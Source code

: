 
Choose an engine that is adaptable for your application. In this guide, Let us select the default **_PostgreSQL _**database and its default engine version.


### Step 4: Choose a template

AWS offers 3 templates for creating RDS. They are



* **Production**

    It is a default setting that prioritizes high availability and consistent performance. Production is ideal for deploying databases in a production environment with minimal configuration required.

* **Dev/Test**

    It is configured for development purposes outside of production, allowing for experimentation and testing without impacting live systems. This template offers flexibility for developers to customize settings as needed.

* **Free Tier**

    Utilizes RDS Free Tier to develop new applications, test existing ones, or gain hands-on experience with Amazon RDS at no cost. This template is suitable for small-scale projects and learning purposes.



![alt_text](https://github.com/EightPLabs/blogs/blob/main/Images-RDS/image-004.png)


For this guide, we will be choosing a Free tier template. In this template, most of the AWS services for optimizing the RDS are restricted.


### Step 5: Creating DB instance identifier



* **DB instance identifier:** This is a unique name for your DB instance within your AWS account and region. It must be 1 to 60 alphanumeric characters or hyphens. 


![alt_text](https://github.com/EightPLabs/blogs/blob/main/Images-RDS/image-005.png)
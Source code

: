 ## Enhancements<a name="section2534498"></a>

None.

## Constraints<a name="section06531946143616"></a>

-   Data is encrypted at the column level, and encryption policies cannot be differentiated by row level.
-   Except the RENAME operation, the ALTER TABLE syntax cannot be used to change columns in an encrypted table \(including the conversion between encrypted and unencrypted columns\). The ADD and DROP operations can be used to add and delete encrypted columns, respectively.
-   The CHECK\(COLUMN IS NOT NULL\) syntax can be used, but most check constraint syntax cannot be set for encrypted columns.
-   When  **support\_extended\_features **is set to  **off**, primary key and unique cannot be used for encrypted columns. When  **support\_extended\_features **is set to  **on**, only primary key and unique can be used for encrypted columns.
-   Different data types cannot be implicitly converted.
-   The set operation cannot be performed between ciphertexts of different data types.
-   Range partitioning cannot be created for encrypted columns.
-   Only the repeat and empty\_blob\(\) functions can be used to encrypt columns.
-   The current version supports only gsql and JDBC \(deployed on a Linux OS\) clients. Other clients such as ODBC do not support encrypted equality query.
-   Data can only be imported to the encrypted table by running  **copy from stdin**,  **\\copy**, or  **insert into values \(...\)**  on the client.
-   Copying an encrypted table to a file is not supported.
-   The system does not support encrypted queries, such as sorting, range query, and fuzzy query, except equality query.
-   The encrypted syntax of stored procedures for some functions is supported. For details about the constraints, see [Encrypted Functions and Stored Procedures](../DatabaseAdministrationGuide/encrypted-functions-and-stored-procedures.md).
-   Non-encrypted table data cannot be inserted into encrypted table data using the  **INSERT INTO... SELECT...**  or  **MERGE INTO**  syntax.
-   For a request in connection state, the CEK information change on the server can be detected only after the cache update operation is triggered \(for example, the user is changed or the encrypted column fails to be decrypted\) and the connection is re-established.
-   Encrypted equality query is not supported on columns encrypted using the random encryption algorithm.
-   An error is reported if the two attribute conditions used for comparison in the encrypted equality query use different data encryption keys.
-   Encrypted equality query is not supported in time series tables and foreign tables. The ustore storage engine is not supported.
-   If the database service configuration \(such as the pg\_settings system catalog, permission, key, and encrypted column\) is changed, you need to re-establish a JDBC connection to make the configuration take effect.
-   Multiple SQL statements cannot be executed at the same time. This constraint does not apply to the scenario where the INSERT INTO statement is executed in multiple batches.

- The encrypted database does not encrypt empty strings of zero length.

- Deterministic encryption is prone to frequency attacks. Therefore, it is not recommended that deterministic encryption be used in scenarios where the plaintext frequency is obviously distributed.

### ABOUT THIS TASK
A verbatim copy of all the entries is the expected result.

### WRITTEN SOLUTION
Source code

: 
Choose an engine that is adaptable for your application. In this guide, Let us select the default **_PostgreSQL _**database and its default engine version.


### Step 4: Choose a template

AWS offers 3 templates for creating RDS. They are



* **Production**

    It is a default setting that prioritizes high availability and consistent performance. Production is ideal for deploying databases in a production environment with minimal configuration required.

* **Dev/Test**

    It is configured for development purposes outside of production, allowing for experimentation and testing without impacting live systems. This template offers flexibility for developers to customize settings as needed.

* **Free Tier**

    Utilizes RDS Free Tier to develop new applications, test existing ones, or gain hands-on experience with Amazon RDS at no cost. This template is suitable for small-scale projects and learning purposes.



![alt_text](https://github.com/EightPLabs/blogs/blob/main/Images-RDS/image-004.png)


For this guide, we will be choosing a Free tier template. In this template, most of the AWS services for optimizing the RDS are restricted.


### Step 5: Creating DB instance identifier



* **DB instance identifier:** This is a unique name for your DB instance within your AWS account and region. It must be 1 to 60 alphanumeric characters or hyphens. 


![alt_text](https://github.com/EightPLabs/blogs/blob/main/Images-RDS/image-005.png)
Source code

: ## Enhancements<a name="section2534498"></a>

None.

## Constraints<a name="section06531946143616"></a>

-   Data is encrypted at the column level, and encryption policies cannot be differentiated by row level.
-   Except the RENAME operation, the ALTER TABLE syntax cannot be used to change columns in an encrypted table \(including the conversion between encrypted and unencrypted columns\). The ADD and DROP operations can be used to add and delete encrypted columns, respectively.
-   The CHECK\(COLUMN IS NOT NULL\) syntax can be used, but most check constraint syntax cannot be set for encrypted columns.
-   When  **support\_extended\_features **is set to  **off**, primary key and unique cannot be used for encrypted columns. When  **support\_extended\_features **is set to  **on**, only primary key and unique can be used for encrypted columns.
-   Different data types cannot be implicitly converted.
-   The set operation cannot be performed between ciphertexts of different data types.
-   Range partitioning cannot be created for encrypted columns.
-   Only the repeat and empty\_blob\(\) functions can be used to encrypt columns.
-   The current version supports only gsql and JDBC \(deployed on a Linux OS\) clients. Other clients such as ODBC do not support encrypted equality query.
-   Data can only be imported to the encrypted table by running  **copy from stdin**,  **\\copy**, or  **insert into values \(...\)**  on the client.
-   Copying an encrypted table to a file is not supported.
-   The system does not support encrypted queries, such as sorting, range query, and fuzzy query, except equality query.
-   The encrypted syntax of stored procedures for some functions is supported. For details about the constraints, see [Encrypted Functions and Stored Procedures](../DatabaseAdministrationGuide/encrypted-functions-and-stored-procedures.md).
-   Non-encrypted table data cannot be inserted into encrypted table data using the  **INSERT INTO... SELECT...**  or  **MERGE INTO**  syntax.
-   For a request in connection state, the CEK information change on the server can be detected only after the cache update operation is triggered \(for example, the user is changed or the encrypted column fails to be decrypted\) and the connection is re-established.
-   Encrypted equality query is not supported on columns encrypted using the random encryption algorithm.
-   An error is reported if the two attribute conditions used for comparison in the encrypted equality query use different data encryption keys.
-   Encrypted equality query is not supported in time series tables and foreign tables. The ustore storage engine is not supported.
-   If the database service configuration \(such as the pg\_settings system catalog, permission, key, and encrypted column\) is changed, you need to re-establish a JDBC connection to make the configuration take effect.
-   Multiple SQL statements cannot be executed at the same time. This constraint does not apply to the scenario where the INSERT INTO statement is executed in multiple batches.

- The encrypted database does not encrypt empty strings of zero length.

- Deterministic encryption is prone to frequency attacks. Therefore, it is not recommended that deterministic encryption be used in scenarios where the plaintext frequency is obviously distributed.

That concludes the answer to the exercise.